I often refer to the saying “it’s mind over matter” as I believe this statement is so true! The mind is such a powerful thing that works over time, day in and day out. It has the capability to work even while we are sleeping. It thinks all day long about anything and everything, yet if we aren’t really on the same page as what our minds think, then things we really want to happen won’t be achieved!
It’s so easy to think I want this and I want that, but it takes strength, determination and dedication of our minds to accomplish what we want. I’m up to the 8th month of obtaining the old me, through healthy eating and exercising, but without my mind being in the place it is right now, I would have achieved very little. Prior to having my 3 beautiful children, I was always so fit and healthy and my mind was in that fit and healthy space for most of my life! Then somewhere along the way while having 3 children in 5 years, my mind was busy focussing on other things and lost its way on that path, but I never stopped thinking about the past and how I use to be!
My mind set after having kids has always been once I’ve had all my children then I’ll work on getting myself back to the old me! My last baby Mia, was 8 months old before the penny dropped and my mind set suddenly changed and it changed for the better! I now crave healthy food and the time to go for my run! I crave challenging myself and improving on my PBs for each distance that I run. There are days where I could eat everything in sight and there are days when I don’t feel like dragging myself out of bed to go for a run, but then my state of mind kicks in and takes over! It hasn’t been easy and I’ve had to work really hard at training my mind back to the way it use to be, but I feel it’s back to where it was and even better!

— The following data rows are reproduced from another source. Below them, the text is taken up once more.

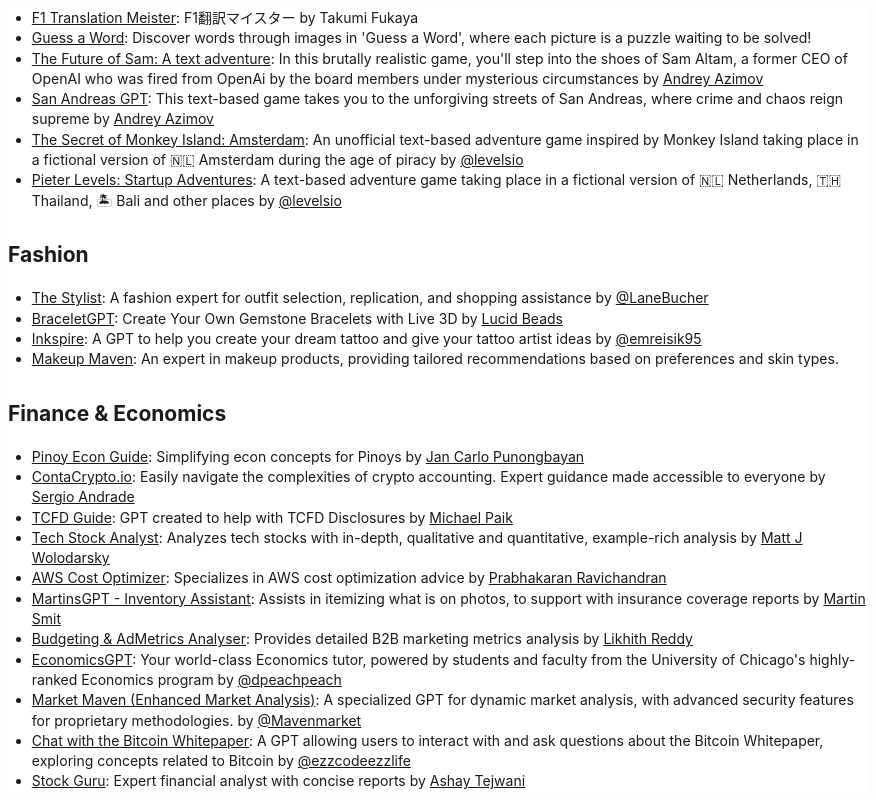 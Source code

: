 - [F1 Translation Meister](https://chat.openai.com/g/g-UfKr5xVKC-f1fan-yi-maisuta): F1翻訳マイスター by Takumi Fukaya
- [Guess a Word](https://chat.openai.com/g/g-QiPBZt4Zo-guess-a-word): Discover words through images in 'Guess a Word', where each picture is a puzzle waiting to be solved!
- [The Future of Sam: A text adventure](https://chat.openai.com/g/g-FiuvijrZr-the-future-of-sam-a-text-adventure): In this brutally realistic game, you'll step into the shoes of Sam Altam, a former CEO of OpenAI who was fired from OpenAi by the board members under mysterious circumstances by [Andrey Azimov](https://twitter.com/AndreyAzimov)
- [San Andreas GPT](https://chat.openai.com/g/g-dmr3iNu0M-san-andreas-gpt): This text-based game takes you to the unforgiving streets of San Andreas, where crime and chaos reign supreme by [Andrey Azimov](https://twitter.com/AndreyAzimov)
- [The Secret of Monkey Island: Amsterdam](https://chat.openai.com/g/g-bZoD0qWT8-the-secret-of-monkey-island-amsterdam): An unofficial text-based adventure game inspired by Monkey Island taking place in a fictional version of 🇳🇱 Amsterdam during the age of piracy by [@levelsio](https://twitter.com/levelsio)
- [Pieter Levels: Startup Adventures](https://chat.openai.com/g/g-9ycs8hqWe-pieter-levels-startup-adventures): A text-based adventure game taking place in a fictional version of 🇳🇱 Netherlands, 🇹🇭 Thailand, 🏝️ Bali and other places by [@levelsio](https://twitter.com/levelsio)


## Fashion
- [The Stylist](https://chat.openai.com/g/g-qzQo9dhn6-the-stylist): A fashion expert for outfit selection, replication, and shopping assistance by [@LaneBucher](https://github.com/LaneBucher)
- [BraceletGPT](https://chat.openai.com/g/g-CCIFE0bxP-braceletgpt): Create Your Own Gemstone Bracelets with Live 3D by [Lucid Beads](https://www.lucidbeads.com)
- [Inkspire](https://chat.openai.com/g/g-zqlCXCzP0-inkspire): A GPT to help you create your dream tattoo and give your tattoo artist ideas by [@emreisik95](https://github.com/emreisik95)
- [Makeup Maven](https://chat.openai.com/g/g-XJ1gJkBcQ-makeup-maven): An expert in makeup products, providing tailored recommendations based on preferences and skin types.


## Finance & Economics
- [Pinoy Econ Guide](https://chat.openai.com/g/g-tE0Y6v7id-pinoy-econ-guide): Simplifying econ concepts for Pinoys by [Jan Carlo Punongbayan](https://x.com/jcpunongbayan/)
- [ContaCrypto.io](https://chat.openai.com/g/g-GaP7qDRTA-contacrypto-io): Easily navigate the complexities of crypto accounting. Expert guidance made accessible to everyone by [Sergio Andrade](https://www.linkedin.com/in/sergiokandrade/)
- [TCFD Guide](https://chat.openai.com/g/g-sX4GLd5fF-tcfd-guide): GPT created to help with TCFD Disclosures by [Michael Paik](https://www.linkedin.com/in/sonupaik/)
- [Tech Stock Analyst](https://chat.openai.com/g/g-lVWqtb1gw-tech-stock-analyst): Analyzes tech stocks with in-depth, qualitative and quantitative, example-rich analysis by [Matt J Wolodarsky](https://www.linkedin.com/in/matt-wolodarsky/)
- [AWS Cost Optimizer](https://chat.openai.com/g/g-JAEDJ5PNQ-aws-cost-optimizer): Specializes in AWS cost optimization advice by [Prabhakaran Ravichandran](https://www.linkedin.com/in/pbkn/)
- [MartinsGPT - Inventory Assistant](https://chat.openai.com/g/g-ARL3QFSjO-martinsgpt-inventory-assistant): Assists in itemizing what is on photos, to support with insurance coverage reports by [Martin Smit](https://www.linkedin.com/in/martinsmit/)
- [Budgeting & AdMetrics Analyser](https://chat.openai.com/g/g-bUs56iO8Q-budgeting-admetrics-analyser-by-likhith-reddy): Provides detailed B2B marketing metrics analysis by [Likhith Reddy](https://www.linkedin.com/in/likhith-reddy)
- [EconomicsGPT](https://chat.openai.com/g/g-7McsRKuPS-economicsgpt): Your world-class Economics tutor, powered by students and faculty from the University of Chicago's highly-ranked Economics program by [@dpeachpeach](https://github.com/dpeachpeach)
- [Market Maven (Enhanced Market Analysis)](https://chat.openai.com/g/g-wX2IB7OuW-market-maven): A specialized GPT for dynamic market analysis, with advanced security features for proprietary methodologies. by [@Mavenmarket](https://github.com/Mavenmarket)
- [Chat with the Bitcoin Whitepaper](https://chat.openai.com/g/g-j5Mk8W3J7-bitcoin-whitepaper-chat): A GPT allowing users to interact with and ask questions about the Bitcoin Whitepaper, exploring concepts related to Bitcoin by [@ezzcodeezzlife](https://github.com/ezzcodeezzlife)
- [Stock Guru](https://chat.openai.com/g/g-ZRkaqmDXo-stock-guru): Expert financial analyst with concise reports by [Ashay Tejwani](https://www.linkedin.com/in/ashaytejwani/) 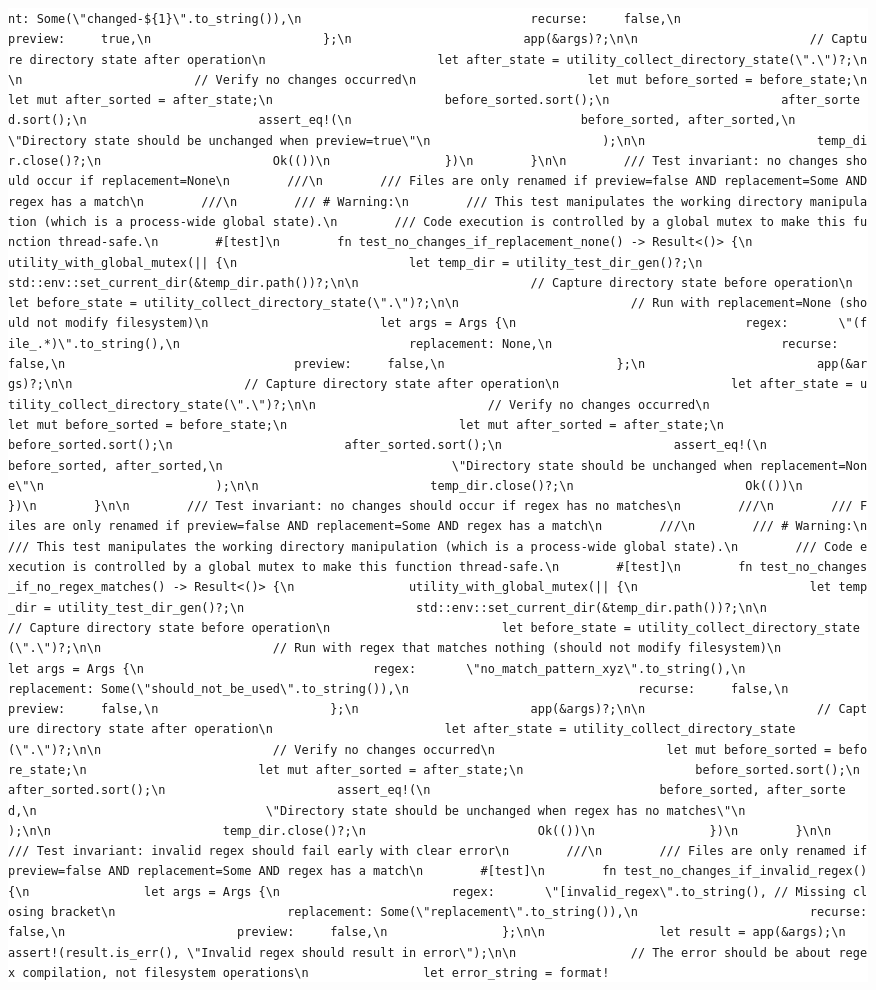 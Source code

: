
 ```
nt: Some(\"changed-${1}\".to_string()),\n                                recurse:     false,\n                                preview:     true,\n                        };\n                        app(&args)?;\n\n                        // Capture directory state after operation\n                        let after_state = utility_collect_directory_state(\".\")?;\n\n                        // Verify no changes occurred\n                        let mut before_sorted = before_state;\n                        let mut after_sorted = after_state;\n                        before_sorted.sort();\n                        after_sorted.sort();\n                        assert_eq!(\n                                before_sorted, after_sorted,\n                                \"Directory state should be unchanged when preview=true\"\n                        );\n\n                        temp_dir.close()?;\n                        Ok(())\n                })\n        }\n\n        /// Test invariant: no changes should occur if replacement=None\n        ///\n        /// Files are only renamed if preview=false AND replacement=Some AND regex has a match\n        ///\n        /// # Warning:\n        /// This test manipulates the working directory manipulation (which is a process-wide global state).\n        /// Code execution is controlled by a global mutex to make this function thread-safe.\n        #[test]\n        fn test_no_changes_if_replacement_none() -> Result<()> {\n                utility_with_global_mutex(|| {\n                        let temp_dir = utility_test_dir_gen()?;\n                        std::env::set_current_dir(&temp_dir.path())?;\n\n                        // Capture directory state before operation\n                        let before_state = utility_collect_directory_state(\".\")?;\n\n                        // Run with replacement=None (should not modify filesystem)\n                        let args = Args {\n                                regex:       \"(file_.*)\".to_string(),\n                                replacement: None,\n                                recurse:     false,\n                                preview:     false,\n                        };\n                        app(&args)?;\n\n                        // Capture directory state after operation\n                        let after_state = utility_collect_directory_state(\".\")?;\n\n                        // Verify no changes occurred\n                        let mut before_sorted = before_state;\n                        let mut after_sorted = after_state;\n                        before_sorted.sort();\n                        after_sorted.sort();\n                        assert_eq!(\n                                before_sorted, after_sorted,\n                                \"Directory state should be unchanged when replacement=None\"\n                        );\n\n                        temp_dir.close()?;\n                        Ok(())\n                })\n        }\n\n        /// Test invariant: no changes should occur if regex has no matches\n        ///\n        /// Files are only renamed if preview=false AND replacement=Some AND regex has a match\n        ///\n        /// # Warning:\n        /// This test manipulates the working directory manipulation (which is a process-wide global state).\n        /// Code execution is controlled by a global mutex to make this function thread-safe.\n        #[test]\n        fn test_no_changes_if_no_regex_matches() -> Result<()> {\n                utility_with_global_mutex(|| {\n                        let temp_dir = utility_test_dir_gen()?;\n                        std::env::set_current_dir(&temp_dir.path())?;\n\n                        // Capture directory state before operation\n                        let before_state = utility_collect_directory_state(\".\")?;\n\n                        // Run with regex that matches nothing (should not modify filesystem)\n                        let args = Args {\n                                regex:       \"no_match_pattern_xyz\".to_string(),\n                                replacement: Some(\"should_not_be_used\".to_string()),\n                                recurse:     false,\n                                preview:     false,\n                        };\n                        app(&args)?;\n\n                        // Capture directory state after operation\n                        let after_state = utility_collect_directory_state(\".\")?;\n\n                        // Verify no changes occurred\n                        let mut before_sorted = before_state;\n                        let mut after_sorted = after_state;\n                        before_sorted.sort();\n                        after_sorted.sort();\n                        assert_eq!(\n                                before_sorted, after_sorted,\n                                \"Directory state should be unchanged when regex has no matches\"\n                        );\n\n                        temp_dir.close()?;\n                        Ok(())\n                })\n        }\n\n        /// Test invariant: invalid regex should fail early with clear error\n        ///\n        /// Files are only renamed if preview=false AND replacement=Some AND regex has a match\n        #[test]\n        fn test_no_changes_if_invalid_regex() {\n                let args = Args {\n                        regex:       \"[invalid_regex\".to_string(), // Missing closing bracket\n                        replacement: Some(\"replacement\".to_string()),\n                        recurse:     false,\n                        preview:     false,\n                };\n\n                let result = app(&args);\n                assert!(result.is_err(), \"Invalid regex should result in error\");\n\n                // The error should be about regex compilation, not filesystem operations\n                let error_string = format!
```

Now my mind is in a good place, I feel like I have the strength to take on anything. When I go for a run I may not always feel fantastic but I keep thinking as long as I keep going and not stop until I’m finished, I’m happy with that! When I wake up in the morning and it’s less than 10 degrees, I dress in more layers than normal and push past the coldness and go for my run. When I’m running and know I’m close to beating a PB, I push that little bit harder to achieve that! When I wake up and not feel flash I go for a walk instead of a run as walking is still being active! When I feel like eating a loaf of bread or a tub of ice-cream, I think about all the new clothes I’ve been able to buy and fit into and I gladly cut up my tossed salad and fruit! And when I do want to treat myself with a milkshake or muffin I do, because I know my mind has the strength to go back to its healthy ways after the treat!
A healthy mind set not only helps with my healthy eating and exercising but everyday stuff too. I’m only human and I’m not here to say I’m now perfect in every way, I’m the first to admit I make mistakes. Compared to where my mind set was 8 months ago to now, things around the house and the ability to be able to cope with the demands of being a mum to 3 kids under 6, seems so much easier! I now bounce out of bed instead of falling out and then struggle to get to my feet. When I have those moments of not feeling like doing the groceries, housework or cleaning out the linen cupboard that I said I was going to do for five years, I now just do it! And even though I still have many sleepless nights, I have the strength to get through the day without feeling like I’m drowning!
A classic example of the mind being powerful happened yesterday morning…..
I had 8 hours uninterrupted sleep (that hardly ever happens) and then stayed in bed chilling for over an hour. The weather looked a bit dodgy outside but hadn’t started raining yet. I run every Saturday morning and due to having more time up my sleeve I usually run at least 5km, but because of the weather I thought I’d only run 4km. Before I left I felt different, awesome different and I had it in my head that I was going to run a PB. From the second I started running, I knew I had it in me to achieve my 4km in 20 mins that I’d already come so close to a couple of times in the past month. I got to the first kilometer 4.33 (PB) then the second, 9.57 (PB) and when I was 15.25 mins (PB) at the 3rd kilometer my 4km in 20 minute goal was well in sight! I ended up reaching my 4km destination in 19.55 mins even better than I hoped! There were a couple of times where I thought “mmmm maybe not today” but I kept telling myself I can do this and that I did! And the prize at the end….self satisfaction! It’s also nice to get home to my very own fan club who greet me with cuddles and “did you have a good run mum!”:)
No one has the ability to change someone’s mind for them, encourage yes, but it’s up to the individual to control how one’s mind thinks and it takes time for this to happen. The first step is recognising what you want and then from there steps are put in place to achieve that. Those steps can be two forward and three back at first, but in time those steps become easier and easier to the point of it being a natural part of day to day life…..and this is where I’m at now and I couldn’t be happier!